This matters, friends. If I don’t understand–and believe me, I genuinely want to–we face a double challenge in trying to communicate with those who would just as soon remain apathetic or unconvinced. As individuals and as a movement, we have to prod ourselves to ask the larger question of why we might be seeing a coordinated social movement to disempower women, particularly those of lesser means. And when we do ask, we need to manage our own anxiety, that we might wait long enough to hear the answers, and that we may wrestle expansively enough with them to begin to understand how to work in partnership with others concerned. We are a gentle, angry people . . . perhaps we could add “curious and questioning” to our social justice repertoire.
In the meantime, I finally began to understand, crossing borders in a coffeeshop, what I couldn’t quite get within our own movement. Youth Pastor Josh said, leaning back in his chair and raising his arms for emphasis, “There are only three reasons for using birth control: fear of God’s will, covering for sin, and selfishness.” One of the young women at the table began to challenge this, and Josh, gesturing a “down” motion with his palm, talked over her, saying, with an indulgent chuckle, “Wait, now.
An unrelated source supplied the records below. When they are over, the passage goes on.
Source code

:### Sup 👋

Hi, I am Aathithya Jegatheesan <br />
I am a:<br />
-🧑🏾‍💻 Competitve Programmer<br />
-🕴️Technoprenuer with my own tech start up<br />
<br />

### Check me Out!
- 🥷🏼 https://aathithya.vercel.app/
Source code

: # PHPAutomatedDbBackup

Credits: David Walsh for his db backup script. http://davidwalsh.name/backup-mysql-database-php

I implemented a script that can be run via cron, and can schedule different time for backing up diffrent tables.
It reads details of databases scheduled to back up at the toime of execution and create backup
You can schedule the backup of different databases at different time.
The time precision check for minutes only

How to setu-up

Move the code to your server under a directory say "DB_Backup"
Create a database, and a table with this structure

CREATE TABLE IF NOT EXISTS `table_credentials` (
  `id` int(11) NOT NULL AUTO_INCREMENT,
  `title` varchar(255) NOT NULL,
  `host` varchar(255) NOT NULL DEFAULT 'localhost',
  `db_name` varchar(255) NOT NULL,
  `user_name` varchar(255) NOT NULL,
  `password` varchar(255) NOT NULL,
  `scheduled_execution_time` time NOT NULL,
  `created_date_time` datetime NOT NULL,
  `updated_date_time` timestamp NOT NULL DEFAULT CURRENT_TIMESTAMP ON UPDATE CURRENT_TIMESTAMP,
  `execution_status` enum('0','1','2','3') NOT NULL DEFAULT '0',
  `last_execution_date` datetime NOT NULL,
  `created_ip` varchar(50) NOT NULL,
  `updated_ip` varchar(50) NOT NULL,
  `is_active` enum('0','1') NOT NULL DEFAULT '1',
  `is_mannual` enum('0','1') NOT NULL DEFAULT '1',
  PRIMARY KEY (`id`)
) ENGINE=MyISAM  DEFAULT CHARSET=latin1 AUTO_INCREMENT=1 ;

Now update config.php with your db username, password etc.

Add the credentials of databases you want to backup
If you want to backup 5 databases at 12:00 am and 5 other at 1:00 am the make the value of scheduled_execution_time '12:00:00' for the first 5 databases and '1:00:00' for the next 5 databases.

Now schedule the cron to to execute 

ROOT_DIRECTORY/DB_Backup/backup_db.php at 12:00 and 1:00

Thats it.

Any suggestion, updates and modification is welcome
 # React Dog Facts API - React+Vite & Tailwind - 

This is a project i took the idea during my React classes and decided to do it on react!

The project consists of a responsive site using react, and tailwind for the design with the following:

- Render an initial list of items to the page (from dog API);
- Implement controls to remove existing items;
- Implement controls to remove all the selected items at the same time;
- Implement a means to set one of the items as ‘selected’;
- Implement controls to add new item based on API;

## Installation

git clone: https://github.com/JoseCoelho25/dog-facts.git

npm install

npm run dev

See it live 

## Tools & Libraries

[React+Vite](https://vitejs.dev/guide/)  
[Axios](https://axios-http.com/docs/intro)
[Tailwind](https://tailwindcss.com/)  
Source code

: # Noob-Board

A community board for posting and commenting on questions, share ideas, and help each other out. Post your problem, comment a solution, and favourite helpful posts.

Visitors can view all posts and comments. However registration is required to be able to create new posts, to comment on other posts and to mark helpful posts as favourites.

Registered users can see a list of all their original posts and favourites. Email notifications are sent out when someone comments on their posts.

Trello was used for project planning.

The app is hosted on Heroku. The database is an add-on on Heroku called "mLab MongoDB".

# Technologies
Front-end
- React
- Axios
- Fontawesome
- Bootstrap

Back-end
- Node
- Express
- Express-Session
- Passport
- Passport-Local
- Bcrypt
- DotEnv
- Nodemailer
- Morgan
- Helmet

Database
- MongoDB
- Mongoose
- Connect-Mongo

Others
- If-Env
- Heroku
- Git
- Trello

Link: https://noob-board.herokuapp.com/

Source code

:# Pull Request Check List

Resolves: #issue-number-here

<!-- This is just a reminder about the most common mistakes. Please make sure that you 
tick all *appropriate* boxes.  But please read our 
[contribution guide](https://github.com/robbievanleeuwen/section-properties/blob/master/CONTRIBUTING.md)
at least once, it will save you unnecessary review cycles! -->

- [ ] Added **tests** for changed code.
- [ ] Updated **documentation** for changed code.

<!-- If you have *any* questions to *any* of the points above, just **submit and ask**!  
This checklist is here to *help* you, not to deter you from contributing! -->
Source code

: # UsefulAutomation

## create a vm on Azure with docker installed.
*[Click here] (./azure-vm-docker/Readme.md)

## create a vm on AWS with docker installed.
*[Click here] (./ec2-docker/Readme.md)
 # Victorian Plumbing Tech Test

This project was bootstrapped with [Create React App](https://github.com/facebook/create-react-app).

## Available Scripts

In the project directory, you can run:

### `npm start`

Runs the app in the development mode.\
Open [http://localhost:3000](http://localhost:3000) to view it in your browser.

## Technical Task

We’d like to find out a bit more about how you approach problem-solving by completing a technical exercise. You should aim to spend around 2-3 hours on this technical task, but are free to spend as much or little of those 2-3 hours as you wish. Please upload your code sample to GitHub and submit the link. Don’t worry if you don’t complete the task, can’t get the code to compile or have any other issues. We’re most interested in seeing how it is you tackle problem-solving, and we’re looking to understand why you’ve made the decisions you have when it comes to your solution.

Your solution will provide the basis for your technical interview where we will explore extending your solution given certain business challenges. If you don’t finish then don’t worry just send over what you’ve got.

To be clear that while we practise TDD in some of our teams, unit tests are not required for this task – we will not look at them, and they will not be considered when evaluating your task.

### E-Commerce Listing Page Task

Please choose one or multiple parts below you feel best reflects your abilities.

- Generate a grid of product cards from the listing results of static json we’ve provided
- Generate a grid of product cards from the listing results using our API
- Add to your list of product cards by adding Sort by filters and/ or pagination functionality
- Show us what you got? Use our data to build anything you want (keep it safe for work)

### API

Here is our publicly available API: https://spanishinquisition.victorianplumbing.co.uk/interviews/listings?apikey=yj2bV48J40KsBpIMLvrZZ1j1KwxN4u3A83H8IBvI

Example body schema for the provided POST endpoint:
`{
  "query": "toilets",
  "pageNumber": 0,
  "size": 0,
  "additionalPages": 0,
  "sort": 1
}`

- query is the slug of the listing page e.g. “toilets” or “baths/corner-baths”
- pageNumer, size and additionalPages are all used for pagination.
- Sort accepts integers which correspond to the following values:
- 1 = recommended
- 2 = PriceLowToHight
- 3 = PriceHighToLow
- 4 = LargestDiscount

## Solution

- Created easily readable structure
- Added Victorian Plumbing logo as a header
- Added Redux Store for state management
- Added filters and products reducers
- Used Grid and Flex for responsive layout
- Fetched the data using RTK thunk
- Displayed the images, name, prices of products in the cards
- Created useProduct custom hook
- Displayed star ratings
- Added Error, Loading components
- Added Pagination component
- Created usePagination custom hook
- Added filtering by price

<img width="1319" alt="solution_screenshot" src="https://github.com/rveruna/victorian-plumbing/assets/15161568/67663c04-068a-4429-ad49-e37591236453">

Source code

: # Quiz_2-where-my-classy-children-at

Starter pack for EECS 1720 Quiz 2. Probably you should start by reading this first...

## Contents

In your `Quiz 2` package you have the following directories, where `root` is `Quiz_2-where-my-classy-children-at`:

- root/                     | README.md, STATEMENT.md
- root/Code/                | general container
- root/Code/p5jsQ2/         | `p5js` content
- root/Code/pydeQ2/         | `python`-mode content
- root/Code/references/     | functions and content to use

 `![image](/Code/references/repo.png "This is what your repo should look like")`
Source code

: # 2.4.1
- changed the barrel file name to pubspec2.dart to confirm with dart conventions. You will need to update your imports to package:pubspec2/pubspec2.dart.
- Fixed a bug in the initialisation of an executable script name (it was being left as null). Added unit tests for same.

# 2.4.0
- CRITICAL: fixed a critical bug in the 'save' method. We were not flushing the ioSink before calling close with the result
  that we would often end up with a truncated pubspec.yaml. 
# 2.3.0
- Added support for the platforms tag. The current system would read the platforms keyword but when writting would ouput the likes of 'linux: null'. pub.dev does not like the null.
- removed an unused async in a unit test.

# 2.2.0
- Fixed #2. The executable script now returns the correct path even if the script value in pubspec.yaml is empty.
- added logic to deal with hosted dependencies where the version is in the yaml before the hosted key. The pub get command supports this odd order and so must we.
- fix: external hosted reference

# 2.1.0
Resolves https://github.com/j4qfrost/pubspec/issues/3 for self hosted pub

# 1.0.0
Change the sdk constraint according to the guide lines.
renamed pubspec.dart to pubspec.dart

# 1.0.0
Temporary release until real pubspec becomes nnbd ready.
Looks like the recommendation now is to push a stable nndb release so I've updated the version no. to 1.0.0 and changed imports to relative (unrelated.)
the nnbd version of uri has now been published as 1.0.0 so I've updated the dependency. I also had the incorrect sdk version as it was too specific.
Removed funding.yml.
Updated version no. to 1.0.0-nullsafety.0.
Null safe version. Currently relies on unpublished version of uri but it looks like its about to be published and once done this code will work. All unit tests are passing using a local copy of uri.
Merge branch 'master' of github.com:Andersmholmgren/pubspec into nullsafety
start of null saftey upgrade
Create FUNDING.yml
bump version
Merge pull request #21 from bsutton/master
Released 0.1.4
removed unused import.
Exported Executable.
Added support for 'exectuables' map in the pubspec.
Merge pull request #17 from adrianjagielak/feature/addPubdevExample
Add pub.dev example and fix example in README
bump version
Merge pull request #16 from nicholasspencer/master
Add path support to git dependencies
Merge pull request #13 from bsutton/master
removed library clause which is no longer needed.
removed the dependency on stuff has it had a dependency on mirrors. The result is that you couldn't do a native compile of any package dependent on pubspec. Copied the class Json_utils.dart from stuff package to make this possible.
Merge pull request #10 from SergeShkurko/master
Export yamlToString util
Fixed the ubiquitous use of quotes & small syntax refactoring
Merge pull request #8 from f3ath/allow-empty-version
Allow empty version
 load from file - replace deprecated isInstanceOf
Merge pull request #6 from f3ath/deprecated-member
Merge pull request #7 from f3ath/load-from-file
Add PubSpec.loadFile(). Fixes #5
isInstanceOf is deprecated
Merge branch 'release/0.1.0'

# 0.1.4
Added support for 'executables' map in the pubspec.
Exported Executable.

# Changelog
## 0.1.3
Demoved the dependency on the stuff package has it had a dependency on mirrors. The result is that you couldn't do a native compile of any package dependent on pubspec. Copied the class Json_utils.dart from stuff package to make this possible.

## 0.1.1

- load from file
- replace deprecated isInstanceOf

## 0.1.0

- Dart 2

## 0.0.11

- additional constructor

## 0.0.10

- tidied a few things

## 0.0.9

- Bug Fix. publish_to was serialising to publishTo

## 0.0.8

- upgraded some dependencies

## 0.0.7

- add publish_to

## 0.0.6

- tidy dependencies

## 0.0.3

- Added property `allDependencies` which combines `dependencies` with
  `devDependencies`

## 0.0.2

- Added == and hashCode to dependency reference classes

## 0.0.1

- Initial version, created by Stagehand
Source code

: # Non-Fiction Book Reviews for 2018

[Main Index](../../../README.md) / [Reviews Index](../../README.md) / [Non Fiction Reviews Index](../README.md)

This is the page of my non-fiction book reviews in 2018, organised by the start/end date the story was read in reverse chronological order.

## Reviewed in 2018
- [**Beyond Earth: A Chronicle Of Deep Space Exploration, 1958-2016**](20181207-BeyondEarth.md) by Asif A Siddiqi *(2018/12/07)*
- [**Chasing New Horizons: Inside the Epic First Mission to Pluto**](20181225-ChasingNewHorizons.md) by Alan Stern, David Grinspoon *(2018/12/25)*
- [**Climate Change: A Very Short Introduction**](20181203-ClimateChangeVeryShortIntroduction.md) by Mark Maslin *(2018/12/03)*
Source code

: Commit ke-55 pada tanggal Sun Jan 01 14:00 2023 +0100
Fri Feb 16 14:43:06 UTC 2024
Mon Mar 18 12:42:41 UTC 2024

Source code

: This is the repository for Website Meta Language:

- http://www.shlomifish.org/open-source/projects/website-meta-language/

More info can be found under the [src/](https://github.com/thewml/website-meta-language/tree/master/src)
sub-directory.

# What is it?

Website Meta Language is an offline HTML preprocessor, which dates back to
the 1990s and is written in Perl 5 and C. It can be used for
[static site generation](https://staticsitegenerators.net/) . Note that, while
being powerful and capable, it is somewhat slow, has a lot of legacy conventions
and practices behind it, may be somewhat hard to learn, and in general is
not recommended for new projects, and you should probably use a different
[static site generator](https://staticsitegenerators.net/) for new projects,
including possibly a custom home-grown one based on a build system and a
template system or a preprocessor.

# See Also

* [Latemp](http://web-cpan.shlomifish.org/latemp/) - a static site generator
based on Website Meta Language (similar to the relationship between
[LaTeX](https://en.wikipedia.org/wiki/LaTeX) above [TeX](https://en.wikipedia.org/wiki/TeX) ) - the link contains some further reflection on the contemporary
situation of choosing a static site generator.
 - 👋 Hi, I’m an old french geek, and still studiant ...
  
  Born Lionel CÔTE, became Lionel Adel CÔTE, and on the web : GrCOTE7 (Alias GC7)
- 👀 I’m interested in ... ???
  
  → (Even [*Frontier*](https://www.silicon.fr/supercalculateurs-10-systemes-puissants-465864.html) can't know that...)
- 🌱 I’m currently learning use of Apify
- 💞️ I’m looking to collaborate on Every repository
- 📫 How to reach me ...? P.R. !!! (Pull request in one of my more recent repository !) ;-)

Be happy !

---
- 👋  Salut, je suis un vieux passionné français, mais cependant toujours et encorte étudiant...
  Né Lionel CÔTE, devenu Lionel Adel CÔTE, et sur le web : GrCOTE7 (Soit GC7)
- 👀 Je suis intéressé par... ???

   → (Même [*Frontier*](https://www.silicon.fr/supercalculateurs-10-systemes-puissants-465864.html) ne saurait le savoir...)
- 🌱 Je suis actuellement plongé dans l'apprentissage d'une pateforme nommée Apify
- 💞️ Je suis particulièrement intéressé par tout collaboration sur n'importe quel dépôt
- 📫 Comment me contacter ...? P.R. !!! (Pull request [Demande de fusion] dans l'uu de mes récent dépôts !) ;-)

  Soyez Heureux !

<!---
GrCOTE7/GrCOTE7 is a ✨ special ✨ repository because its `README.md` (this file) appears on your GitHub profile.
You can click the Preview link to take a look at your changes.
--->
I’ve been through this same thing with the young ladies on our Israel trip, and also with my wife, who was unchurched and had to come to these things gradually. Let me explain.” His explanation centered, unsurprisingly, on the obligation to trust that what happens is God’s will, paired with the assertion that the sole purpose and entire responsibility of sex is to create new life. Later that evening, I posted the “three reasons” quote on Facebook, and a lively discussion followed, raising several points, of which I’ll deal with only one today: in avoiding a larger conversation about sex, we are allowing a discussion about birth control to frame our views of our sexuality, rather than vice versa.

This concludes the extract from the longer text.